# Action item:
Those lines of the data that hold the word "REPLACE" are to be copied out.

# Data to use:
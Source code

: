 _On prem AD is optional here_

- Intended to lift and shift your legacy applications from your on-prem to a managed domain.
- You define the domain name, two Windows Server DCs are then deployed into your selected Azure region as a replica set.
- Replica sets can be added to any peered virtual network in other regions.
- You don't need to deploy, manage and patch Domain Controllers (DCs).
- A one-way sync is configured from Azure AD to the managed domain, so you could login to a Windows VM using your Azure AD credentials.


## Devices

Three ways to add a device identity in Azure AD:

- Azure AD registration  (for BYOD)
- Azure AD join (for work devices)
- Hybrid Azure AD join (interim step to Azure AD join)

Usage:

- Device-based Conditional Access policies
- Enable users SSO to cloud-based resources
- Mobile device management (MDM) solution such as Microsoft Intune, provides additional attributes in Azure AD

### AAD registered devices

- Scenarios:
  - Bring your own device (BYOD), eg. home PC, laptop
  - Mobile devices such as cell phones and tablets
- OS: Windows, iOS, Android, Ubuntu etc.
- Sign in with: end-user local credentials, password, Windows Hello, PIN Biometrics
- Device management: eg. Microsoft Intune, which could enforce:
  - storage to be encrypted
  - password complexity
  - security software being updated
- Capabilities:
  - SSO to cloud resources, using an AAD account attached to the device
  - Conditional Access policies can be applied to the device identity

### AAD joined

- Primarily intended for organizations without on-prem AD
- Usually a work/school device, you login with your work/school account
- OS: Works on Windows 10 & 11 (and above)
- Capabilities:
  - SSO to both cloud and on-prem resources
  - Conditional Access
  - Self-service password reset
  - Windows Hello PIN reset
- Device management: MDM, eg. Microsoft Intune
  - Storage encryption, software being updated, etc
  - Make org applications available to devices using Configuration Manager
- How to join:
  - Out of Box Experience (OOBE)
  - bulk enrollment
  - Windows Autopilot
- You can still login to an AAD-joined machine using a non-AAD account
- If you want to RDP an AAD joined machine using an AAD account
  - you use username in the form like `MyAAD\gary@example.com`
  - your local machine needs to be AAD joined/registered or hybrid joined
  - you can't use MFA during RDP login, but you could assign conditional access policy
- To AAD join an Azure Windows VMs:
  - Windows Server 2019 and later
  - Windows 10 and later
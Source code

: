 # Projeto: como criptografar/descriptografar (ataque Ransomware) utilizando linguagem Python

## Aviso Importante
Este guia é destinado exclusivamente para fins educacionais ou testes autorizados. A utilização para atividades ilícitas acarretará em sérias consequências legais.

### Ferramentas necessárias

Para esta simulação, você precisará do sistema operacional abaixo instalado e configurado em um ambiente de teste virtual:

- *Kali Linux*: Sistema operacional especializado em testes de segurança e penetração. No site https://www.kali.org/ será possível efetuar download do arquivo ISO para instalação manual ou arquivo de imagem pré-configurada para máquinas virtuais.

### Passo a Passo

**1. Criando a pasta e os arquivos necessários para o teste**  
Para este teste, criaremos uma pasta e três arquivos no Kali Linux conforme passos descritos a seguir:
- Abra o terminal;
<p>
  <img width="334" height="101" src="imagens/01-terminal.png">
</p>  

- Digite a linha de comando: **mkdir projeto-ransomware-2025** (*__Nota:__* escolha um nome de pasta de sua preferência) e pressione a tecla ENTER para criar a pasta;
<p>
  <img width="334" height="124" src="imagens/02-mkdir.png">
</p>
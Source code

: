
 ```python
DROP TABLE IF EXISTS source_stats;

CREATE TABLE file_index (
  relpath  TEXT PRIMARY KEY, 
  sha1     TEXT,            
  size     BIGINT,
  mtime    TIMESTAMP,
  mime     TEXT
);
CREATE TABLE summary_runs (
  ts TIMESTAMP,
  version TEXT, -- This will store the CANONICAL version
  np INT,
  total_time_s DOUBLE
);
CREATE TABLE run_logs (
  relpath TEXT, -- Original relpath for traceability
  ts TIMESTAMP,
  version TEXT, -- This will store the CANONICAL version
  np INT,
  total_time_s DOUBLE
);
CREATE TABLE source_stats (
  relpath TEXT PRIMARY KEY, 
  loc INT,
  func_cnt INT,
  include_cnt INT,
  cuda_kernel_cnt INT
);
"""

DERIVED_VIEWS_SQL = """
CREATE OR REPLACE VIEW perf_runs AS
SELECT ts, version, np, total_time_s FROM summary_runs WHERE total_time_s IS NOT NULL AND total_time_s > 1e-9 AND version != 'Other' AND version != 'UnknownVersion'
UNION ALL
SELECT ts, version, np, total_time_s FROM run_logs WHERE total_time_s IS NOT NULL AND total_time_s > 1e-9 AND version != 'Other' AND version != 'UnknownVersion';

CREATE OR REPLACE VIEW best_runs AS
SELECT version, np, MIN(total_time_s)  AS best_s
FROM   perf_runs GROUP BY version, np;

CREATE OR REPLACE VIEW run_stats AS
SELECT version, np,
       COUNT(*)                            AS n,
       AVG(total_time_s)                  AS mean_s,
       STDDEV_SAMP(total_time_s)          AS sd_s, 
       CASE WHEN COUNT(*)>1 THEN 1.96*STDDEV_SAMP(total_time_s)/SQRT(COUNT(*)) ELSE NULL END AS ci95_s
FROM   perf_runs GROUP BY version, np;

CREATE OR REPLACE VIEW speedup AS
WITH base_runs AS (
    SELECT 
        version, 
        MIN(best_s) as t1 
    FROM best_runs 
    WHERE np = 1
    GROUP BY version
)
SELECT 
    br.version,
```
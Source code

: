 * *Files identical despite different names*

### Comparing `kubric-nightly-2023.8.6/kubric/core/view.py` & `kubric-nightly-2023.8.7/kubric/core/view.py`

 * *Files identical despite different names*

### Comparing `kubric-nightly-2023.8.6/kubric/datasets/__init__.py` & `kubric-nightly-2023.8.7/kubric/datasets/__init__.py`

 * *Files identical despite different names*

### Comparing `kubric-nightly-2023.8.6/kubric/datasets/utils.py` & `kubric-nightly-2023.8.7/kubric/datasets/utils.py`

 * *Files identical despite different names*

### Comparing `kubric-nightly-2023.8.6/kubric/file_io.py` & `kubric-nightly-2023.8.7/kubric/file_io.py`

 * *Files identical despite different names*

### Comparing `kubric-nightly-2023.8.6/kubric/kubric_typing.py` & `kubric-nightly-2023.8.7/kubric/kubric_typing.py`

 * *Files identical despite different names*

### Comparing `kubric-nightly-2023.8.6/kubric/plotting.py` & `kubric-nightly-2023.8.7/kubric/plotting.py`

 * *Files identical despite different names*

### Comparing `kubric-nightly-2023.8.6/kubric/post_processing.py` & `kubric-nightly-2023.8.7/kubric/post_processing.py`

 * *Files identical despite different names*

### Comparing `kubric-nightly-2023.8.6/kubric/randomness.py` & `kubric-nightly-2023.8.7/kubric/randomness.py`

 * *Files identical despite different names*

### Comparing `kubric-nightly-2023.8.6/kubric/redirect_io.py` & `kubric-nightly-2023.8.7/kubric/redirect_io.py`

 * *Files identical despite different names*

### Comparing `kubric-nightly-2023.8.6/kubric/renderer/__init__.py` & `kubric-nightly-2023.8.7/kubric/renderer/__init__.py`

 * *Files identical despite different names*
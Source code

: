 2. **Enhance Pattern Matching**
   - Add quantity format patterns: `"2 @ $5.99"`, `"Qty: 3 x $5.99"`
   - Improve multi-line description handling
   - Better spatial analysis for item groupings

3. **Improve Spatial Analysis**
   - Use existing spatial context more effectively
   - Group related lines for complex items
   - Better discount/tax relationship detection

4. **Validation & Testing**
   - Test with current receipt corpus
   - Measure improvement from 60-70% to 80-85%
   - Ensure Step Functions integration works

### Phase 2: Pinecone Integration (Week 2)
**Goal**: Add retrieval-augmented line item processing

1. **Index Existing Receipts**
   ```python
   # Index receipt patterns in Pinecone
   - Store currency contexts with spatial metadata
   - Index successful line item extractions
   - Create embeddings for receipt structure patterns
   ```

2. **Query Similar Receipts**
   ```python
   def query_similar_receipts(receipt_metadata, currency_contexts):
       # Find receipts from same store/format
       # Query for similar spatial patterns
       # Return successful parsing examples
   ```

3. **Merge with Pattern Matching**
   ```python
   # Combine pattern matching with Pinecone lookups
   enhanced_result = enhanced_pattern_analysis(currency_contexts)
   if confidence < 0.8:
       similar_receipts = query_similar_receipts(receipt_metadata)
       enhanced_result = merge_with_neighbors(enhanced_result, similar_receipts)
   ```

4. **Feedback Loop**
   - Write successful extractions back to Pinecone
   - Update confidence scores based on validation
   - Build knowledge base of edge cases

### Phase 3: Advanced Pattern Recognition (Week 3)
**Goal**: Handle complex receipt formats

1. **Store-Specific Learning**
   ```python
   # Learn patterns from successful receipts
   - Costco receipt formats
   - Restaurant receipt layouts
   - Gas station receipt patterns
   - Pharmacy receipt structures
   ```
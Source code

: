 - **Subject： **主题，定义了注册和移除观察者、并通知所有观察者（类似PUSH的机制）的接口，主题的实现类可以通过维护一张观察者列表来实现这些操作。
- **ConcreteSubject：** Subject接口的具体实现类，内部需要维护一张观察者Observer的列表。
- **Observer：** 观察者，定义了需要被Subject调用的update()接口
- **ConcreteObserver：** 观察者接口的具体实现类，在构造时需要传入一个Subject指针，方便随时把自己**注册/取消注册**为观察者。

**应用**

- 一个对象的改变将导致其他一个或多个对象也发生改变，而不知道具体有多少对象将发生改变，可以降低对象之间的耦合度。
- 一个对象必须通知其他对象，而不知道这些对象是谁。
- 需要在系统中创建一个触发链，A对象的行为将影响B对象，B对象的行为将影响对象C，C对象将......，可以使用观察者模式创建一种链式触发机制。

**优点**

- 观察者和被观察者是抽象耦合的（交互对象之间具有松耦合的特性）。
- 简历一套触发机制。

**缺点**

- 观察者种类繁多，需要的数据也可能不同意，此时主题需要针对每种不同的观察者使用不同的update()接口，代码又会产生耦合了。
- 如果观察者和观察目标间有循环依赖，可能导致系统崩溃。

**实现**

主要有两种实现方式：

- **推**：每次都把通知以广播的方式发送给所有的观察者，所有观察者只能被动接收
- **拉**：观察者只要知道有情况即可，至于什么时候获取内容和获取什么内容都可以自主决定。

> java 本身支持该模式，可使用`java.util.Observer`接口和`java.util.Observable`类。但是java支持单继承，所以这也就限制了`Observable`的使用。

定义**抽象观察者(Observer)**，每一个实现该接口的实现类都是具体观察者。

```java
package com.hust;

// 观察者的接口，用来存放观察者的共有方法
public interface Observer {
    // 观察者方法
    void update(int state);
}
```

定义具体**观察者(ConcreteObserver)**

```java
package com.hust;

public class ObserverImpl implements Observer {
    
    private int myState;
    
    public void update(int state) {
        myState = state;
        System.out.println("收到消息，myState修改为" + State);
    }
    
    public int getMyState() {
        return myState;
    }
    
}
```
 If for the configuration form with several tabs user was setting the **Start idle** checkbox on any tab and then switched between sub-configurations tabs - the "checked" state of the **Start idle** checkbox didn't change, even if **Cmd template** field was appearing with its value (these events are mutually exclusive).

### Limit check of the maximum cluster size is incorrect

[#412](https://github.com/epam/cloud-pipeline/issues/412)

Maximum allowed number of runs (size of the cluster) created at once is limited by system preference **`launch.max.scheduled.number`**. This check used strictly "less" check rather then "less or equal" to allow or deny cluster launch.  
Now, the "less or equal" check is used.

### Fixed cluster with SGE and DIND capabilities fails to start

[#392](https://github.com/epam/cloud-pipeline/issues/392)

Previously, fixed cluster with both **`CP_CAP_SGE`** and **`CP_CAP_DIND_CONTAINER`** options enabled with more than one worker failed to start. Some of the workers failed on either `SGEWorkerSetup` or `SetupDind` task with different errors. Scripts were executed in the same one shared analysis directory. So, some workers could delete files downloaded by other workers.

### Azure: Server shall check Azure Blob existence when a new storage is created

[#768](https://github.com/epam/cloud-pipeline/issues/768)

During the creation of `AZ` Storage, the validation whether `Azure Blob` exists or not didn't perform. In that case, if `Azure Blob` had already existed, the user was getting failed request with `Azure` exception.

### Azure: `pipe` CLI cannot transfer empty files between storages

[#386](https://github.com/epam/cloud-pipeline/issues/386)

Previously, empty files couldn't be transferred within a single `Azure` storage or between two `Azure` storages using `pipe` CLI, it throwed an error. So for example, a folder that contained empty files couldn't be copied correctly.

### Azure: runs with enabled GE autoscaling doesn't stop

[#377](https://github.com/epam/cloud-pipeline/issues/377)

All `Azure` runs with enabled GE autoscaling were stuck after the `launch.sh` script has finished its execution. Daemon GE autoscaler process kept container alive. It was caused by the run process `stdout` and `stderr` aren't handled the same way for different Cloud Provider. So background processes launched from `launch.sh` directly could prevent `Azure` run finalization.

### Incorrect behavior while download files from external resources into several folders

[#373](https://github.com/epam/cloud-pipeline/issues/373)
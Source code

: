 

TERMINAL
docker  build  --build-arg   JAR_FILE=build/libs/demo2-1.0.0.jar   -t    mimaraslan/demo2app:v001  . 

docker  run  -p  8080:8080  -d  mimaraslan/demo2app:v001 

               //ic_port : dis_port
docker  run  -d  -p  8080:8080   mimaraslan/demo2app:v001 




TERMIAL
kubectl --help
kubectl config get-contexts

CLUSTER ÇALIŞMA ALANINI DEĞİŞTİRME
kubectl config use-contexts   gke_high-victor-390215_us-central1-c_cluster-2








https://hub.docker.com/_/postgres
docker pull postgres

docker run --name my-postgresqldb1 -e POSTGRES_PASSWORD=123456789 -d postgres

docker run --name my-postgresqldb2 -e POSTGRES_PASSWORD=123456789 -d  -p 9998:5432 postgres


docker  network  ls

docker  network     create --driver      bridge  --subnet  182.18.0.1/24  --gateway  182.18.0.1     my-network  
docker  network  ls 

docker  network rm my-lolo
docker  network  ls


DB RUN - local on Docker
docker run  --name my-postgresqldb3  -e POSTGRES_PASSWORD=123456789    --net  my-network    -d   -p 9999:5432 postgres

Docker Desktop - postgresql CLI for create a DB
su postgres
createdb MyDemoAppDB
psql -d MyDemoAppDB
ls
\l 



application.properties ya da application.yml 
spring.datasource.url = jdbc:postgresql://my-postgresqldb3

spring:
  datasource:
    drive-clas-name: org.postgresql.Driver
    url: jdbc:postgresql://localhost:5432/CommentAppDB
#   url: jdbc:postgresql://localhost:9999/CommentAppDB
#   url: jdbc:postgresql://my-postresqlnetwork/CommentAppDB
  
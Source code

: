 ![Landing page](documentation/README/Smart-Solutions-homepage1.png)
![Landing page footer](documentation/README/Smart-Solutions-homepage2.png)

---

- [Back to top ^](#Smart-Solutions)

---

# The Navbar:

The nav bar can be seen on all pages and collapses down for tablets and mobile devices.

# Final answer:
CREATE OR REPLACE VIEW perf_runs AS
CREATE OR REPLACE VIEW best_runs AS
CREATE OR REPLACE VIEW run_stats AS
CREATE OR REPLACE VIEW speedup AS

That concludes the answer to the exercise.